In Peril's Way
Synopsis
Detective Dylan Greene is coming home to Baton Rouge, Louisiana, when his car runs out of gas in the middle of a rainstorm. His cell phone's battery also dies, forcing him to seek help from a nearby house that looks deserted. The occupant lets him stay at her house for the night, but something tells him that she is different than she appears. His suspicions are proven right when she locks him up in a room that also houses her dead husband's body. He has to find a way out of the windowless room in order to get back to his fiancée, Eva Malone, and make sure that he is not next on the madwoman's hit list.
Characters
Detective Dylan Greene
Eileen Whittaker, an elderly woman
Regina Summers, Eileen's daughter
Detective Jordan Hayes
Eva Malone, Dylan's fiancée
Excerpt
By the time that Detective Dylan Greene had reached the outskirts of Tupelo, he knew that there would be no turning back until Sunday. On his way through Mississippi, his cell phone had broken, and his car had run out of gas. The nearest house seemed uninviting and the incessant rain rendered it impossible to see even a foot in front of him. Suspecting that he wouldn’t need his cowboy hat, Dylan set it next to him in his pickup truck. Just before the storm had started, he had seen the worn-down house, and his most recent thought before the breakdown had been, “I wonder who could live there.” His heart now raced as he departed his car and braced himself to find out.

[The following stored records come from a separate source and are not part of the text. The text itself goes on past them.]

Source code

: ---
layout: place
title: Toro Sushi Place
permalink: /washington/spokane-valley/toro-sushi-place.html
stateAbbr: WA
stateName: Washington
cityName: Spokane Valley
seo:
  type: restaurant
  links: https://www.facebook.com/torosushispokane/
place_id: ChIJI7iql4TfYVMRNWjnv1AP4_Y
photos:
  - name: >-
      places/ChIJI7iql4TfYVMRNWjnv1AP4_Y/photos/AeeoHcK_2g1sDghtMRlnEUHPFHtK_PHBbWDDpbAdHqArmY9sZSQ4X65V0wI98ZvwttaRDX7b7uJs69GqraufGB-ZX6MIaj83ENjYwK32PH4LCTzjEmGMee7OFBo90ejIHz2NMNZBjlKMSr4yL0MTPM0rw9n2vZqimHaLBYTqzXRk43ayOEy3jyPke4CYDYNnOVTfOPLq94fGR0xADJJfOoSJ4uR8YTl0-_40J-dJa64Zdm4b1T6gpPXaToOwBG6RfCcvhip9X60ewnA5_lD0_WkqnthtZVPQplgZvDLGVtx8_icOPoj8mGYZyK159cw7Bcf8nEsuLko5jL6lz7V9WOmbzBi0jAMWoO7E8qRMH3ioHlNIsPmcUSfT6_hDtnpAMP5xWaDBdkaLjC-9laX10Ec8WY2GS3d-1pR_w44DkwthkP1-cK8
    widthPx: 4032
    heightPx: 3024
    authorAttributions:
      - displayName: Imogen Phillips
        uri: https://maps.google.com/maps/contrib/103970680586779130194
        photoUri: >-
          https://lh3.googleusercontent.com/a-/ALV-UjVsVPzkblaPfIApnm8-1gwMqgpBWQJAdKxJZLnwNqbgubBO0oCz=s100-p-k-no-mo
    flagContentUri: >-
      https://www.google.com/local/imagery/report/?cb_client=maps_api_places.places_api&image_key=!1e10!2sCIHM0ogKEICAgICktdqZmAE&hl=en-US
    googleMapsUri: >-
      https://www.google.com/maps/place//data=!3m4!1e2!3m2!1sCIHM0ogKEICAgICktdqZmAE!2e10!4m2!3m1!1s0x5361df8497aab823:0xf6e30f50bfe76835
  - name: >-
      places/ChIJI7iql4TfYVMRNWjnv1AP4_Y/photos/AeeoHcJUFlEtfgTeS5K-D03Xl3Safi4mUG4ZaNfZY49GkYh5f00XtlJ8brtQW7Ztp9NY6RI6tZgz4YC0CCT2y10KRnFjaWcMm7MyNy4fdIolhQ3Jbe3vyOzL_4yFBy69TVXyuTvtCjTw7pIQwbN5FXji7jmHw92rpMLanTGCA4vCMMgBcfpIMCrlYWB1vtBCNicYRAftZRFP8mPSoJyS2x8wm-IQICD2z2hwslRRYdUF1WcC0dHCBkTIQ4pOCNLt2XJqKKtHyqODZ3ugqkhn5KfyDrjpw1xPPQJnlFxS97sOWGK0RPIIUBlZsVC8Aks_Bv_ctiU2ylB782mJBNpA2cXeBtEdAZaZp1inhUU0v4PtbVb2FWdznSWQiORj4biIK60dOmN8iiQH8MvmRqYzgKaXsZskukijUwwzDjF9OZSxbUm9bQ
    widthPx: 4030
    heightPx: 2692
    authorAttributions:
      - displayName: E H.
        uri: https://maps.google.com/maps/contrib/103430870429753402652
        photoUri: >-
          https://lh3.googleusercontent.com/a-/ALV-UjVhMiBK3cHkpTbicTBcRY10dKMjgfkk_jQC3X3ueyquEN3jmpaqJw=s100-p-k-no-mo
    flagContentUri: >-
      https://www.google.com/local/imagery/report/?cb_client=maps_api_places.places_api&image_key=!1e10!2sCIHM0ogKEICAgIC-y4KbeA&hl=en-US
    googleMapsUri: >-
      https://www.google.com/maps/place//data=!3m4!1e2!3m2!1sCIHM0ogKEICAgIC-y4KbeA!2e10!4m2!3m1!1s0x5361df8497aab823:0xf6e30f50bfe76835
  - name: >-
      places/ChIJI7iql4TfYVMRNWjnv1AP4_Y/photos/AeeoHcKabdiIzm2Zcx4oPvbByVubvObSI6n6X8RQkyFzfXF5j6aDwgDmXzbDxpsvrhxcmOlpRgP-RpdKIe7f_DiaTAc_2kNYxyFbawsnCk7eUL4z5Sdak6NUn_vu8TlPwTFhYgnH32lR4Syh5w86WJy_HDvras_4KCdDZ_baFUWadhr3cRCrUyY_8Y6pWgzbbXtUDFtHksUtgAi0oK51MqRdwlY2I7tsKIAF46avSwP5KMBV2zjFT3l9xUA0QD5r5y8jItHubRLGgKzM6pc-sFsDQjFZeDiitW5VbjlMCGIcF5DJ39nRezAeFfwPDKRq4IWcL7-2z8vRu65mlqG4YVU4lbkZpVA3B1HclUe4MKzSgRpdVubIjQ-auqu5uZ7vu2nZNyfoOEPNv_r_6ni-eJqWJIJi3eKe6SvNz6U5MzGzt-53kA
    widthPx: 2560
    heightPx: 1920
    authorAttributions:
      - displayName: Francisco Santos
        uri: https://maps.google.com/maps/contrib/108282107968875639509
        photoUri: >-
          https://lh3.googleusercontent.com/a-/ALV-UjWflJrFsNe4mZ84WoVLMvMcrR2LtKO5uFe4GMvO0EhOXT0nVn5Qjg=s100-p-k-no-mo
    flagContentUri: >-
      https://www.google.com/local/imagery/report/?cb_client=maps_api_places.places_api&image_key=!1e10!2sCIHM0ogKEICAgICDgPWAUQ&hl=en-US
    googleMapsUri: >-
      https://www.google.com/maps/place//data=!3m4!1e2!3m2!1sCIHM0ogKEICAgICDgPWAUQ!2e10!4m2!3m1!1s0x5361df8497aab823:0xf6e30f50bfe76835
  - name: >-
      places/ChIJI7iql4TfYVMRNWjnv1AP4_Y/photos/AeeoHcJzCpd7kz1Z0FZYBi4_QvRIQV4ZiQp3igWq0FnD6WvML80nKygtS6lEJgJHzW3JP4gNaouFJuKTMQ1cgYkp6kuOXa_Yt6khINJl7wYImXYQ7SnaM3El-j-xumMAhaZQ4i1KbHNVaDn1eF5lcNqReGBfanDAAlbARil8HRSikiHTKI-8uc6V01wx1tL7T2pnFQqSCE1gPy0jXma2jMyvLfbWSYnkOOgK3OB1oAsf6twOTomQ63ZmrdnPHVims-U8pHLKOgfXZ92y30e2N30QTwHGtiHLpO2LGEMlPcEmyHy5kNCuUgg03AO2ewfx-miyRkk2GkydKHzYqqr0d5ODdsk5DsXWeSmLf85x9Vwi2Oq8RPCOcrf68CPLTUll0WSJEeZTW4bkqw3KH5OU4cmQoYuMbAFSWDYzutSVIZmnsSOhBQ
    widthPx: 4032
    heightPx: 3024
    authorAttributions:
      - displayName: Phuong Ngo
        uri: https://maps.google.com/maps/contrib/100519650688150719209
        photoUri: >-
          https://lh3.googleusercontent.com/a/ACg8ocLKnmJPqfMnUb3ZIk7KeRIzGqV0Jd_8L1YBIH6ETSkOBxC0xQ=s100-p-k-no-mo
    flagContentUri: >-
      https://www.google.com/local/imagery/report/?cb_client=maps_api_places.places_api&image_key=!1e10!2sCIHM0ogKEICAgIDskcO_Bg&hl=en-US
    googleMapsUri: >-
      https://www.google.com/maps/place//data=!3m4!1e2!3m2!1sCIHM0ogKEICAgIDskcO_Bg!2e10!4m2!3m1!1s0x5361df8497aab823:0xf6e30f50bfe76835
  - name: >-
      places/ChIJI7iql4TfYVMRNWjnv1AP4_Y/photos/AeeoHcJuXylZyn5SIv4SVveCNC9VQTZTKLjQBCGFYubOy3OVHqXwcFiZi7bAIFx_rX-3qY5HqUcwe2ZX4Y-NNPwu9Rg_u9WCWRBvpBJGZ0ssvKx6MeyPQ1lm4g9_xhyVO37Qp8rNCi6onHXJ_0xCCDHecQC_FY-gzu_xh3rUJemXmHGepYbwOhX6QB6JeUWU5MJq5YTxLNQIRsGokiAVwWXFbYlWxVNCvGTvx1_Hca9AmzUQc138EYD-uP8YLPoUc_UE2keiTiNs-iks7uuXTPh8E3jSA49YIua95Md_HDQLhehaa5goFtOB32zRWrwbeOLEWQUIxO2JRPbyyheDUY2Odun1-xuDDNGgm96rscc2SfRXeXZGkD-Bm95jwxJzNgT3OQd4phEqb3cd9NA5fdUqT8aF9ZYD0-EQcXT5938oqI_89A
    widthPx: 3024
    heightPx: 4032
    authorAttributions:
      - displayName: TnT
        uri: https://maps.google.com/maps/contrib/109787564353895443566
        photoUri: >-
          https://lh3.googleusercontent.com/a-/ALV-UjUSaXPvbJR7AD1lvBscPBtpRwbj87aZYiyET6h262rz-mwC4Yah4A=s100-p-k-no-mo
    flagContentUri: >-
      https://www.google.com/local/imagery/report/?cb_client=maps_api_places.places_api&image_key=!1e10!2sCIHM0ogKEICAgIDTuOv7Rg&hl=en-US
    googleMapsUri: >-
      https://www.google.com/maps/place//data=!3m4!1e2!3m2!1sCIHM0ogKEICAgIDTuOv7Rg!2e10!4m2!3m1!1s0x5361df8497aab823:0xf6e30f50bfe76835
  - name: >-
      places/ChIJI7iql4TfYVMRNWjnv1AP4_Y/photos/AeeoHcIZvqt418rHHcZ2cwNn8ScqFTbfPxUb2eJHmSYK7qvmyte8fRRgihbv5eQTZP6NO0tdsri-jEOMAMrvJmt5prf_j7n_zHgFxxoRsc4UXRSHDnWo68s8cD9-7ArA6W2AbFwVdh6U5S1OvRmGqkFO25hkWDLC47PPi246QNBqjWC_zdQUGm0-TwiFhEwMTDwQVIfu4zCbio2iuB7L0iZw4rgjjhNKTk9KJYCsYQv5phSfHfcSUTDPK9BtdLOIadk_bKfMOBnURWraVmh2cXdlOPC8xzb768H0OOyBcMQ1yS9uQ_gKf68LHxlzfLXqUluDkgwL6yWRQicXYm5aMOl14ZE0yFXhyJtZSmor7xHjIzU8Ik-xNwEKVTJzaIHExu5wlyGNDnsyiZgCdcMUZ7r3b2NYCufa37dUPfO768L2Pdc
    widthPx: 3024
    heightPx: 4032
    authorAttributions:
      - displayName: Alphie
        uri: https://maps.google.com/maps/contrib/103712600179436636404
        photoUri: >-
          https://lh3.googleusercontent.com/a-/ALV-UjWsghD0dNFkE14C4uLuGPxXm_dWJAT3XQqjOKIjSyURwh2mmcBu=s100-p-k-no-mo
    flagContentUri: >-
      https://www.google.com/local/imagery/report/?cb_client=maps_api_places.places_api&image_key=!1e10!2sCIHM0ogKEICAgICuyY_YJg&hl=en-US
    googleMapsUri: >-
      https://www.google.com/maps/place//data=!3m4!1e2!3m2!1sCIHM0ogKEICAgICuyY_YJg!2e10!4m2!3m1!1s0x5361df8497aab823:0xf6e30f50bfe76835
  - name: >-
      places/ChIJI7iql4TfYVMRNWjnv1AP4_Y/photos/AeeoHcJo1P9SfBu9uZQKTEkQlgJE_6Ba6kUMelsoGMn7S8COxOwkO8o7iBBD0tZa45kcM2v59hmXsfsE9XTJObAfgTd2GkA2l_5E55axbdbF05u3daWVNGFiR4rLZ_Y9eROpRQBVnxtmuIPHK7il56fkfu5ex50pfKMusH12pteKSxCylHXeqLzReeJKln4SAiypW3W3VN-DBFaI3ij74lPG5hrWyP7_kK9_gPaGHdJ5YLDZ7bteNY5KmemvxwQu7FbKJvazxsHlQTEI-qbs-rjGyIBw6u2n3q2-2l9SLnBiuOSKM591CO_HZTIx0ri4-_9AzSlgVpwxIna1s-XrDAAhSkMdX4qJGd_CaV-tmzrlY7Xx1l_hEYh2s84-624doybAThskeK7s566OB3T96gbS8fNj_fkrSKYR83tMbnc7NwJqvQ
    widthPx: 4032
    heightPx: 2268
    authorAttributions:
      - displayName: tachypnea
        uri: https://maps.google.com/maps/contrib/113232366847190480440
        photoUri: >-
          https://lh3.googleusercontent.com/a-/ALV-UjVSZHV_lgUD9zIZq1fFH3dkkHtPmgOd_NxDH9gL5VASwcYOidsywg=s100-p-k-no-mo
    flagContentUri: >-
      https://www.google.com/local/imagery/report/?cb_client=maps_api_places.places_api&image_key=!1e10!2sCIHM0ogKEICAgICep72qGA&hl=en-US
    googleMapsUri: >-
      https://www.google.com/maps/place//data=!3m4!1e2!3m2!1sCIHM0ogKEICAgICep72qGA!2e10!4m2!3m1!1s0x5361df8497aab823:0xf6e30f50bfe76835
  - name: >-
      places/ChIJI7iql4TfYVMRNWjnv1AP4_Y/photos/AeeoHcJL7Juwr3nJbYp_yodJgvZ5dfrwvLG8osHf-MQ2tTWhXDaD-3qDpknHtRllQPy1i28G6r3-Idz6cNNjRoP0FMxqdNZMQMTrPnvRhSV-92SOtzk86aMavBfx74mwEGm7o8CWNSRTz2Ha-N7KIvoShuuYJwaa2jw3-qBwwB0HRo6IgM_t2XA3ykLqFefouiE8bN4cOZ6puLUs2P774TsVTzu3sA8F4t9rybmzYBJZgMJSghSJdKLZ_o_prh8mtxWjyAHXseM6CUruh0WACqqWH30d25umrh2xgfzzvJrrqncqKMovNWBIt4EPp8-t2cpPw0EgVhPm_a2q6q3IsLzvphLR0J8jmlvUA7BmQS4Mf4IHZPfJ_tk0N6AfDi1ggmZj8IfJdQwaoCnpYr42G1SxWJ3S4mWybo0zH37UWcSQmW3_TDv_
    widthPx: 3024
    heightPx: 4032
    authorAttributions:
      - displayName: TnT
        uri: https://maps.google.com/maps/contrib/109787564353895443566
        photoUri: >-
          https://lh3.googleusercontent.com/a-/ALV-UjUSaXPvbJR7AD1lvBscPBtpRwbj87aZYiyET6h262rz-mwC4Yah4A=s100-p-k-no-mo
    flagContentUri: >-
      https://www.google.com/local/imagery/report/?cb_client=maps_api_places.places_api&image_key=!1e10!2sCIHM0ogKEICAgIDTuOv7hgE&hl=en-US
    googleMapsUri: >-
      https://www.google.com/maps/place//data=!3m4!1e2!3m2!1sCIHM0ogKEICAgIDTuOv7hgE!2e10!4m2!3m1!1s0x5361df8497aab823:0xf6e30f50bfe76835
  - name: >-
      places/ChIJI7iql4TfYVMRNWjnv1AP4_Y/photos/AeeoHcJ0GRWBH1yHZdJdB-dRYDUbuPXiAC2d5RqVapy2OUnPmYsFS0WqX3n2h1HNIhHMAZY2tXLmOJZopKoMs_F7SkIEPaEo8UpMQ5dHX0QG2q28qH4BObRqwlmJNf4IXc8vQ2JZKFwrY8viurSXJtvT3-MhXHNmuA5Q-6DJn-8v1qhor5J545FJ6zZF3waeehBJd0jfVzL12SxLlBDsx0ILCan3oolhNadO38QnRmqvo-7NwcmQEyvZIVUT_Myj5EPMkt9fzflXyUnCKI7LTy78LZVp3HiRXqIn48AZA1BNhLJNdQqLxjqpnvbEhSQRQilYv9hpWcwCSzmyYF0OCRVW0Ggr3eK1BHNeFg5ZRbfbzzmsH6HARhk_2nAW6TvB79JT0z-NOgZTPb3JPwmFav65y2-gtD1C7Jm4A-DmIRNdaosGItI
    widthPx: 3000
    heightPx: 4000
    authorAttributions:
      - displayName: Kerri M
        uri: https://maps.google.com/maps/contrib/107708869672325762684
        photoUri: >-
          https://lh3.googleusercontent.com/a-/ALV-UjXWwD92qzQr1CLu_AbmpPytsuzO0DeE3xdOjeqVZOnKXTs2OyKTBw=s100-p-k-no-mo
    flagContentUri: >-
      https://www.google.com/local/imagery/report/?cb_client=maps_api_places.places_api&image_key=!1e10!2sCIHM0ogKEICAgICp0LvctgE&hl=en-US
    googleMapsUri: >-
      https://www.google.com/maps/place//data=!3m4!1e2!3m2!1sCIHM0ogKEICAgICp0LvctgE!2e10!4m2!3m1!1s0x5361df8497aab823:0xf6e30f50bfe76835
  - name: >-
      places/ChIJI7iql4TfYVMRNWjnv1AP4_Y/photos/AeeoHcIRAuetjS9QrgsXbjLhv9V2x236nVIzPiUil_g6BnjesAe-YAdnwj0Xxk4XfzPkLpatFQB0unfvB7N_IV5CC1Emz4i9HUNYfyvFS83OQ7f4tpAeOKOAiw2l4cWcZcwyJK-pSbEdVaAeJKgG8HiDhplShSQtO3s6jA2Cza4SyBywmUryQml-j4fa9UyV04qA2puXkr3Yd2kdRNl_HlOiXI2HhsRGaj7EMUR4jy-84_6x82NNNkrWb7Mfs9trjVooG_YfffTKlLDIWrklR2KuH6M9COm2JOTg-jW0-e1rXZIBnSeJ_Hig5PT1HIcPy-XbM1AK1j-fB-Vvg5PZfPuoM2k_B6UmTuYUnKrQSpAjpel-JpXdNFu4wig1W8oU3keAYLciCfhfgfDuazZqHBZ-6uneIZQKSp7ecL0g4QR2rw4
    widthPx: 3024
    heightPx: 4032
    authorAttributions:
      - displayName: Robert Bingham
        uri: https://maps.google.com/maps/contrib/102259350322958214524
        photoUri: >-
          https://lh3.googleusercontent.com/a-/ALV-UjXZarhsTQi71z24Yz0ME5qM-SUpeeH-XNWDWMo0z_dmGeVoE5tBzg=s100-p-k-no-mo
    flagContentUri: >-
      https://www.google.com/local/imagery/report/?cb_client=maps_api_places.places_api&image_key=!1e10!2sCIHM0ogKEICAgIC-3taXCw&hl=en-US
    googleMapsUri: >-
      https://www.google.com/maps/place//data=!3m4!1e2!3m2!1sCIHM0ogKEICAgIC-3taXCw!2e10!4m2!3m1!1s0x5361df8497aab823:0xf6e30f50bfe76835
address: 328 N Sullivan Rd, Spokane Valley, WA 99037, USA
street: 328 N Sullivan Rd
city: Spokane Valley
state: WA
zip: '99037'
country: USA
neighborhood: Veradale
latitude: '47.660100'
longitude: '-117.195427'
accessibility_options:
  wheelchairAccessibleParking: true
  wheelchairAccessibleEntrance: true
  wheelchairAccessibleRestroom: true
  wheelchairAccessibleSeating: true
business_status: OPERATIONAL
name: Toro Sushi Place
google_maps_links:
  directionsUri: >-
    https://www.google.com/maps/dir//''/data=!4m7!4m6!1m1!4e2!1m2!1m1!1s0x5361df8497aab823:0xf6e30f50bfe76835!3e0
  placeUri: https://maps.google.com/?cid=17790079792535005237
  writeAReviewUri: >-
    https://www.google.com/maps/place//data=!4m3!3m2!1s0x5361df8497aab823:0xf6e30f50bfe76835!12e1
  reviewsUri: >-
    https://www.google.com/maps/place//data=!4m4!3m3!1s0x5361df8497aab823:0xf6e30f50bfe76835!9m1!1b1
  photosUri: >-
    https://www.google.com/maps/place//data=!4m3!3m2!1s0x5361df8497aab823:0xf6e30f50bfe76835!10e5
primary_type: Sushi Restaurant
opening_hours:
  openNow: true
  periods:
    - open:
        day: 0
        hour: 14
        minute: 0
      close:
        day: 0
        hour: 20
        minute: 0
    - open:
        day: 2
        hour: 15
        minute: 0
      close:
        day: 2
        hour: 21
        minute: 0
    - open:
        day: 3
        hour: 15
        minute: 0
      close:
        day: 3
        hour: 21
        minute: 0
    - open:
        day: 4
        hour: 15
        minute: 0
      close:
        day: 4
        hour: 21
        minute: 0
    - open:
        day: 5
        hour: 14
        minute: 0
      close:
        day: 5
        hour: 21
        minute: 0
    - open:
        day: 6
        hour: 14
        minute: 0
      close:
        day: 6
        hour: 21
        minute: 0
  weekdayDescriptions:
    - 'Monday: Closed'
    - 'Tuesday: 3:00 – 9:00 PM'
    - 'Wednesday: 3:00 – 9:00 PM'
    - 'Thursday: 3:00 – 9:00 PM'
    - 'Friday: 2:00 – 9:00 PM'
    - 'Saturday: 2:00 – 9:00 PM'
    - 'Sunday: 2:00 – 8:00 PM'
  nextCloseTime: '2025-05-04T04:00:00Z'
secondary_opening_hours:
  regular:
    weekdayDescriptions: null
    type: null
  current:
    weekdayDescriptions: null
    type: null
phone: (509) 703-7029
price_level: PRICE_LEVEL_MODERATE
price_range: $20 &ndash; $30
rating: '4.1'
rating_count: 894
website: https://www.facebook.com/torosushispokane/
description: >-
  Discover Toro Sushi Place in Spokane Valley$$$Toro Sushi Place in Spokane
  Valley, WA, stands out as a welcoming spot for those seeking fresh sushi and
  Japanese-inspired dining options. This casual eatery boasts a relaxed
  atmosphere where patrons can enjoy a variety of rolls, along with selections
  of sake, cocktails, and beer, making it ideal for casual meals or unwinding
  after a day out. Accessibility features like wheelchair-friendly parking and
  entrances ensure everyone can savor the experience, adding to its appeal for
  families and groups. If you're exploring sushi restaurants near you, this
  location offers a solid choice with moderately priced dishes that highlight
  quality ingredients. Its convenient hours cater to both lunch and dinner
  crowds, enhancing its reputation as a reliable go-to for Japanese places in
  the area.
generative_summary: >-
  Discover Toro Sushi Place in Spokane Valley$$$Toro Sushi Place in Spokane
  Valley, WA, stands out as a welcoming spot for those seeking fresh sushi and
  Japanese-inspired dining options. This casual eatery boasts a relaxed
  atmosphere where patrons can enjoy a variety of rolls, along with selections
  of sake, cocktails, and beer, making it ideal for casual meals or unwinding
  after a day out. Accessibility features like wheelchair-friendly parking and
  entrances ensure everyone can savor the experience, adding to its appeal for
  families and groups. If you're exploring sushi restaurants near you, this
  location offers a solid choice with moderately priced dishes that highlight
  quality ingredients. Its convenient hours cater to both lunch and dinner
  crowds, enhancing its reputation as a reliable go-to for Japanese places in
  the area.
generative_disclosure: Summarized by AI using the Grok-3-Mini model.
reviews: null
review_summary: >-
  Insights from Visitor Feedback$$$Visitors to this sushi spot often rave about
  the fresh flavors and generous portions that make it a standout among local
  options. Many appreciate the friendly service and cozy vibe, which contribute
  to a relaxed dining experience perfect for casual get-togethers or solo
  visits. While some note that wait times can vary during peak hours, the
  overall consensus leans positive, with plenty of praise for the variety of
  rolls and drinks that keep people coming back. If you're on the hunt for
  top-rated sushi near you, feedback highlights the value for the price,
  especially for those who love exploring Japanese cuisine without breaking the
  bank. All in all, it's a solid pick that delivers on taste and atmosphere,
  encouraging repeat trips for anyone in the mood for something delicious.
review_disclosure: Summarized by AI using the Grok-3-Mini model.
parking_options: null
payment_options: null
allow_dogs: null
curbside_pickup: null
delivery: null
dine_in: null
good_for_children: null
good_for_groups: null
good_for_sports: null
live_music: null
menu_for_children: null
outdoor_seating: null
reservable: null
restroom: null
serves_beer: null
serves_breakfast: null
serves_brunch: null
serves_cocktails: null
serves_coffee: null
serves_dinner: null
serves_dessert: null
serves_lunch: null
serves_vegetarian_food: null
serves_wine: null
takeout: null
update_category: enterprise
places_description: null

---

As Dylan stepped up the rugged wooden stairs leading to the eroding porch, he had second thoughts about asking for a place to stay. The stairs creaked loudly as he ascended their worn planks of wood. Dogs barked nearby, and their low-pitched growls seemed to come from behind the house. He heard a metal chain that, if broken, might unleash flesh-hungry dogs that had not eaten for days. As he stepped onto the porch, he thought to himself, “I’m better off in my car for tonight than in this forsaken house.” As Dylan reached the doorbell, he rang it, and, not hearing it, he rang again. Realizing that the doorbell must be broken, he opened the screen door. As he knocked on the door, he stepped back so that he would not intimidate the occupant. A few seconds later, a voice, barely audible to hear, muttered, “Hold on.” He thought he heard something dragging on the floor in the background. He patiently waited on the porch, and, after what felt like forever, a gray-haired woman, who seemed to be at least in her seventies, appeared in the doorway.